0

I am trying to read data from an excel file. The excel file is without any macros, it is just a normal excel file.The size of the file is approximately 7mb, and the file has 5 sheets. I have to read each sheet and insert data into the database. My requirement is to read the excel file, no writing back to the same excel file or modifying the excel file. I have tried different ways of reading the file but get java.lang.OutOfMemoryError: GC overhead limit exceeded. And this code is executed in tomcat server and not a standalone application

My java version is 8

Apache-Poi version is 3.14

Apache tomcat version is 9

And the heap space in tomcat is -Xmx1024m

Note : I have no option to increase the heap space

Following is the code that i have tried

I am reading the entire file once and creating a Workbook and passing this workbook to different methods to read the sheets needed in each method.

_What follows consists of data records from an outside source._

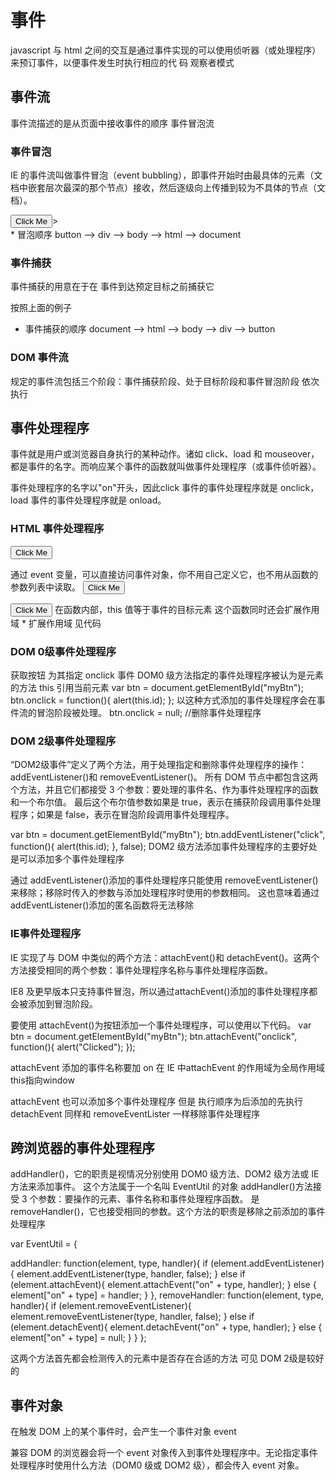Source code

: # 事件
javascript 与 html 之间的交互是通过事件实现的可以使用侦听器（或处理程序）来预订事件，以便事件发生时执行相应的代
码    观察者模式
## 事件流
事件流描述的是从页面中接收事件的顺序  事件冒泡流
### 事件冒泡
IE 的事件流叫做事件冒泡（event bubbling），即事件开始时由最具体的元素（文档中嵌套层次最深的那个节点）接收，然后逐级向上传播到较为不具体的节点（文档）。

<!DOCTYPE html> 
<html> 
<head> 
 <title>Event Bubbling Example</title> 
</head> 
<body> 
 <div id="myDiv">
 <button>Click Me</button>>
 </div> 
</body> 
</html>
 * 冒泡顺序
 button --> div --> body --> html --> document
 
### 事件捕获
事件捕获的用意在于在 事件到达预定目标之前捕获它

按照上面的例子 
* 事件捕获的顺序
document --> html --> body --> div --> button  

### DOM 事件流
规定的事件流包括三个阶段：事件捕获阶段、处于目标阶段和事件冒泡阶段
依次执行 

## 事件处理程序
事件就是用户或浏览器自身执行的某种动作。诸如 click、load 和 mouseover，都是事件的名字。而响应某个事件的函数就叫做事件处理程序（或事件侦听器）。

事件处理程序的名字以"on"开头，因此click 事件的事件处理程序就是 onclick，load 事件的事件处理程序就是 onload。
 
### HTML 事件处理程序
 
<input type="button" value="Click Me" onclick="alert('Clicked')" />

通过 event 变量，可以直接访问事件对象，你不用自己定义它，也不用从函数的参数列表中读取。
<input type="button" value="Click Me" onclick="alert(event.type)">

<input type="button" value="Click Me" onclick="alert(this.value)"> 
 在函数内部，this 值等于事件的目标元素
 这个函数同时还会扩展作用域
* 扩展作用域 见代码

### DOM 0级事件处理程序
获取按钮 为其指定 onclick 事件 DOM0 级方法指定的事件处理程序被认为是元素的方法 this 引用当前元素
var btn = document.getElementById("myBtn"); 
btn.onclick = function(){ 
alert(this.id); 
};
以这种方式添加的事件处理程序会在事件流的冒泡阶段被处理。
btn.onclick = null; //删除事件处理程序
### DOM 2级事件处理程序

“DOM2级事件”定义了两个方法，用于处理指定和删除事件处理程序的操作：addEventListener()和 removeEventListener()。
所有 DOM 节点中都包含这两个方法，并且它们都接受 3 个参数：要处理的事件名、作为事件处理程序的函数和一个布尔值。
最后这个布尔值参数如果是 true，表示在捕获阶段调用事件处理程序；如果是 false，表示在冒泡阶段调用事件处理程序。

var btn = document.getElementById("myBtn"); 
btn.addEventListener("click", function(){ 
 alert(this.id); 
}, false);
DOM2 级方法添加事件处理程序的主要好处是可以添加多个事件处理程序

通过 addEventListener()添加的事件处理程序只能使用 removeEventListener()来移除；移除时传入的参数与添加处理程序时使用的参数相同。
这也意味着通过 addEventListener()添加的匿名函数将无法移除  
  
### IE事件处理程序

IE 实现了与 DOM 中类似的两个方法：attachEvent()和 detachEvent()。这两个方法接受相同的两个参数：事件处理程序名称与事件处理程序函数。

IE8 及更早版本只支持事件冒泡，所以通过attachEvent()添加的事件处理程序都会被添加到冒泡阶段。
  
要使用 attachEvent()为按钮添加一个事件处理程序，可以使用以下代码。
var btn = document.getElementById("myBtn"); 
btn.attachEvent("onclick", function(){ 
alert("Clicked"); 
});

attachEvent 添加的事件名称要加 on
在 IE 中attachEvent 的作用域为全局作用域 this指向window
 
attachEvent 也可以添加多个事件处理程序 但是 执行顺序为后添加的先执行
detachEvent 同样和 removeEventLister 一样移除事件处理程序  

## 跨浏览器的事件处理程序

addHandler()，它的职责是视情况分别使用 DOM0 级方法、DOM2 级方法或 IE 方法来添加事件。 
这个方法属于一个名叫 EventUtil 的对象
addHandler()方法接受 3 个参数：要操作的元素、事件名称和事件处理程序函数。 
是 removeHandler()，它也接受相同的参数。这个方法的职责是移除之前添加的事件处理程序

var EventUtil = { 
 
 addHandler: function(element, type, handler){ 
 if (element.addEventListener){ 
 element.addEventListener(type, handler, false); 
 } else if (element.attachEvent){ 
 element.attachEvent("on" + type, handler); 
 } else { 
 element["on" + type] = handler; 
 } 
 }, 
 removeHandler: function(element, type, handler){ 
 if (element.removeEventListener){ 
 element.removeEventListener(type, handler, false); 
 } else if (element.detachEvent){ 
 element.detachEvent("on" + type, handler); 
 } else { 
 element["on" + type] = null; 
 } 
 } 
}; 
 
这两个方法首先都会检测传入的元素中是否存在合适的方法 可见 DOM 2级是较好的
 
## 事件对象 
在触发 DOM 上的某个事件时，会产生一个事件对象 event

兼容 DOM 的浏览器会将一个 event 对象传入到事件处理程序中。无论指定事件处理程序时使用什么方法（DOM0 级或 DOM2 级），都会传入 event 对象。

public Workbook getWorkBook (String path, String fileName) {
    log.info(dateFormat.format(new java.util.Date()) + " -- start getWorkBook");
    String reportTypeExcelPath = path + fileName;;
    try {
        File file = new File(reportTypeExcelPath);
        if (file.exists()) {
            OPCPackage pkg;
            try {
                //excelFile = new BufferedInputStream(new FileInputStream(file));
                pkg = OPCPackage.open(file.getAbsolutePath());
                log.info("Total Memory " + Runtime.getRuntime().totalMemory());
                log.info("Free Memory " + Runtime.getRuntime().freeMemory());
                Instant start = java.time.Instant.now();
                workbook =  WorkbookFactory.create(pkg);
                Instant end = java.time.Instant.now();
                Duration between = java.time.Duration.between(start, end);
                log.info("between in checkMandatorySheets " + between );
                pkg.close();
                log.info(dateFormat.format(new java.util.Date()) + " -- end getWorkBook");
                return workbook;
            } catch (InvalidFormatException e) {
                System.out.println("Exception in checkMandatorySheets() :: \n" +  e);
                return null ;
            }
            
        } else {
            System.out.println("No file found " + reportTypeExcelPath);
            return null ;
        }
    } catch (IOException e) {
        System.out.println("Exception in checkMandatorySheets() :: \n" +  e);
        return null ;
    }
}

And this is the error

java.lang.OutOfMemoryError: GC overhead limit exceeded
at org.apache.xmlbeans.impl.store.Cur$CurLoadContext.attr(Cur.java:3039)
at org.apache.xmlbeans.impl.store.Cur$CurLoadContext.attr(Cur.java:3060)
at org.apache.xmlbeans.impl.store.Locale$SaxHandler.startElement(Locale.java:3250)
at org.apache.xmlbeans.impl.piccolo.xml.Piccolo.reportStartTag(Piccolo.java:1082)
at org.apache.xmlbeans.impl.piccolo.xml.PiccoloLexer.parseAttributesNS(PiccoloLexer.java:1802)
at org.apache.xmlbeans.impl.piccolo.xml.PiccoloLexer.parseOpenTagNS(PiccoloLexer.java:1521)
at org.apache.xmlbeans.impl.piccolo.xml.PiccoloLexer.parseTagNS(PiccoloLexer.java:1362)
at org.apache.xmlbeans.impl.piccolo.xml.PiccoloLexer.parseXMLNS(PiccoloLexer.java:1293)
at org.apache.xmlbeans.impl.piccolo.xml.PiccoloLexer.parseXML(PiccoloLexer.java:1261)
at org.apache.xmlbeans.impl.piccolo.xml.PiccoloLexer.yylex(PiccoloLexer.java:4808)
at org.apache.xmlbeans.impl.piccolo.xml.Piccolo.yylex(Piccolo.java:1290)
at org.apache.xmlbeans.impl.piccolo.xml.Piccolo.yyparse(Piccolo.java:1400)
at org.apache.xmlbeans.impl.piccolo.xml.Piccolo.parse(Piccolo.java:714)
at org.apache.xmlbeans.impl.store.Locale$SaxLoader.load(Locale.java:3439)
at org.apache.xmlbeans.impl.store.Locale.parseToXmlObject(Locale.java:1270)
at org.apache.xmlbeans.impl.store.Locale.parseToXmlObject(Locale.java:1257)
at org.apache.xmlbeans.impl.schema.SchemaTypeLoaderBase.parse(SchemaTypeLoaderBase.java:345)
at org.openxmlformats.schemas.spreadsheetml.x2006.main.WorksheetDocument$Factory.parse(Unknown Source)
at org.apache.poi.xssf.usermodel.XSSFSheet.read(XSSFSheet.java:153)
at org.apache.poi.xssf.usermodel.XSSFSheet.onDocumentRead(XSSFSheet.java:145)
at org.apache.poi.xssf.usermodel.XSSFWorkbook.onDocumentRead(XSSFWorkbook.java:201)
at org.apache.poi.POIXMLDocument.load(POIXMLDocument.java:200)
at org.apache.poi.xssf.usermodel.XSSFWorkbook.<init>(XSSFWorkbook.java:151)
at org.apache.poi.ss.usermodel.WorkbookFactory.create(WorkbookFactory.java:45)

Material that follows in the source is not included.